Добежав, в жилье повалился без сил на постель и утоп в темном омуте без дна.
Ночью домовой на грудь влез и жал душу. Егорушка задыхался, окститься не в силах. Скворец исполинского роста, из золотой клетки, круглым глазом глянул на таракашку и сиплым лаем Бурцова сказал: «Егорка дурак, дурак, что ты врешь?»
Под утро колотились, били в дверь ногой.
— Столетов! В церкву ступай! От комиссара за тобой посылан я…
Послал его сквозь тяжкое похмелье и Егор — куда подальше.
А день тот выдался высокоторжественный, попразднство Сретенья, память Симеона Богоприимца и Анны пророчицы. Тезоименитство всемилостивейшей государыни императрицы Анны.
Допытывался Бурцов у поднадзорного:
— Чего ради ты, Егор Михайлович, у заутрени не был, о здравии и многолетии ея самодержавия не молился? Не прощу тебе сей крамолы!
— Полно клепать на безвинного, Тимофей Матвеевич, я лежал с похмела нездоров, — оправдывался Столетов.
— А помнишь, как в меня с пьяных глаз калачом пустил? Моего прощенья чаешь? Погоди, сквитаемся!..
И еще два года ссылки минуло в препирательствах с комиссаром, пьяной тоске и скудости. Сибирь, братец, не остров блаженных Сибарис!
12
Тем временем на сибирские заводы прислали нового начальника — Василия Никитича Татищева.

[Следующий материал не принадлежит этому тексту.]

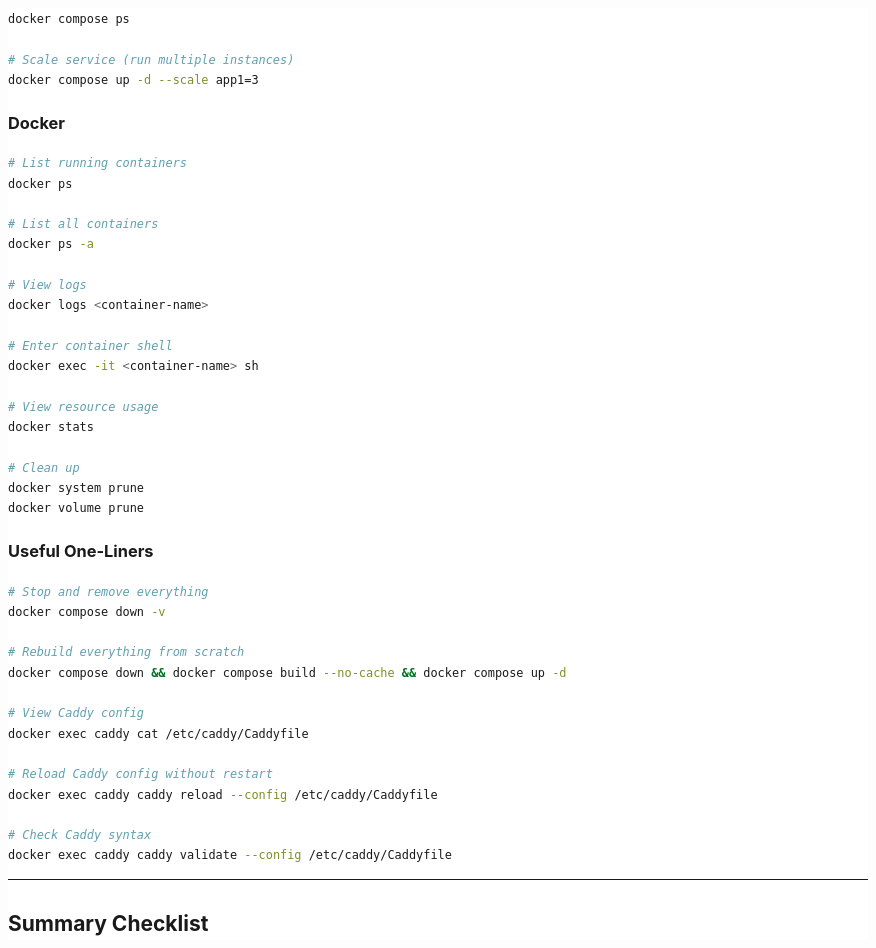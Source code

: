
 ```bash
docker compose ps

# Scale service (run multiple instances)
docker compose up -d --scale app1=3
```

### Docker

```bash
# List running containers
docker ps

# List all containers
docker ps -a

# View logs
docker logs <container-name>

# Enter container shell
docker exec -it <container-name> sh

# View resource usage
docker stats

# Clean up
docker system prune
docker volume prune
```

### Useful One-Liners

```bash
# Stop and remove everything
docker compose down -v

# Rebuild everything from scratch
docker compose down && docker compose build --no-cache && docker compose up -d

# View Caddy config
docker exec caddy cat /etc/caddy/Caddyfile

# Reload Caddy config without restart
docker exec caddy caddy reload --config /etc/caddy/Caddyfile

# Check Caddy syntax
docker exec caddy caddy validate --config /etc/caddy/Caddyfile
```

---

## Summary Checklist
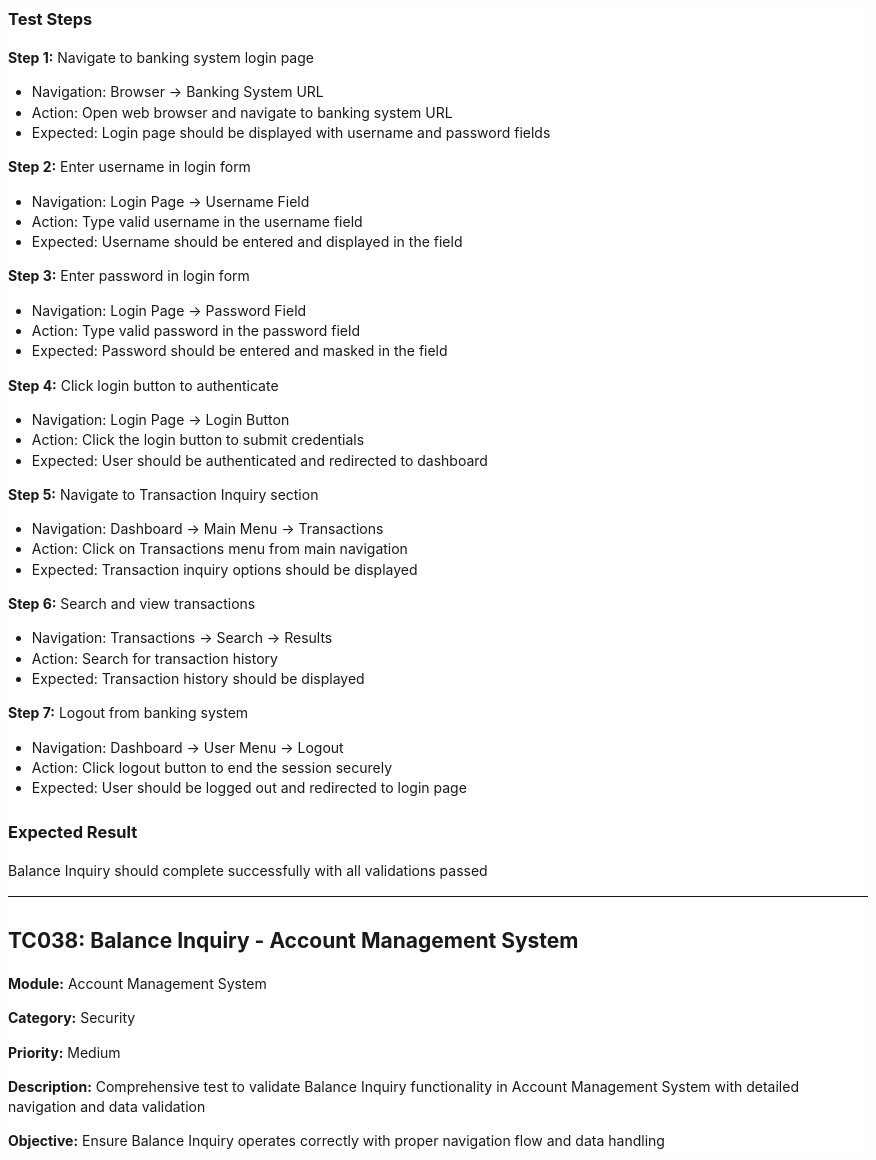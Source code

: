 ### Test Steps

**Step 1:** Navigate to banking system login page
- Navigation: Browser -> Banking System URL
- Action: Open web browser and navigate to banking system URL
- Expected: Login page should be displayed with username and password fields

**Step 2:** Enter username in login form
- Navigation: Login Page -> Username Field
- Action: Type valid username in the username field
- Expected: Username should be entered and displayed in the field

**Step 3:** Enter password in login form
- Navigation: Login Page -> Password Field
- Action: Type valid password in the password field
- Expected: Password should be entered and masked in the field

**Step 4:** Click login button to authenticate
- Navigation: Login Page -> Login Button
- Action: Click the login button to submit credentials
- Expected: User should be authenticated and redirected to dashboard

**Step 5:** Navigate to Transaction Inquiry section
- Navigation: Dashboard -> Main Menu -> Transactions
- Action: Click on Transactions menu from main navigation
- Expected: Transaction inquiry options should be displayed

**Step 6:** Search and view transactions
- Navigation: Transactions -> Search -> Results
- Action: Search for transaction history
- Expected: Transaction history should be displayed

**Step 7:** Logout from banking system
- Navigation: Dashboard -> User Menu -> Logout
- Action: Click logout button to end the session securely
- Expected: User should be logged out and redirected to login page

### Expected Result

Balance Inquiry should complete successfully with all validations passed

---

## TC038: Balance Inquiry - Account Management System

**Module:** Account Management System

**Category:** Security

**Priority:** Medium

**Description:** Comprehensive test to validate Balance Inquiry functionality in Account Management System with detailed navigation and data validation

**Objective:** Ensure Balance Inquiry operates correctly with proper navigation flow and data handling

Татищев был человек вельми ученый, интересовался таинствами Натуры, собирал образцы минералов, окаменелостей и руд сибирских для Академии де сиянс и сам писал гишторию Отечества, куда немало чего присочинил. Жил совершенным философом, Платоном расейским и имел особенный образ мыслей: измышлял филозофические диалоги античным мудрецам в подражание.
Он обучался наукам и подолгу живал за границею и там посвящен в вольные каменщики, подобно самому бомбардиру Петру Михайлову. Ему волшебное кольцо дали, книгу, тайный знак и шепнули слово. А дома водился с чернокнижником Брюсом. За вольные суждения о божественном Ваську Татищева раз отколотил палкою сам Петр Великий, браня еретиком и безбожником. Философ и берг-инженер знал о вечном существовании запустившего механику универсума Часовщика, удалившегося на покой, равнодушного к людским делишкам и страданиям, а в личного Бога не веровал.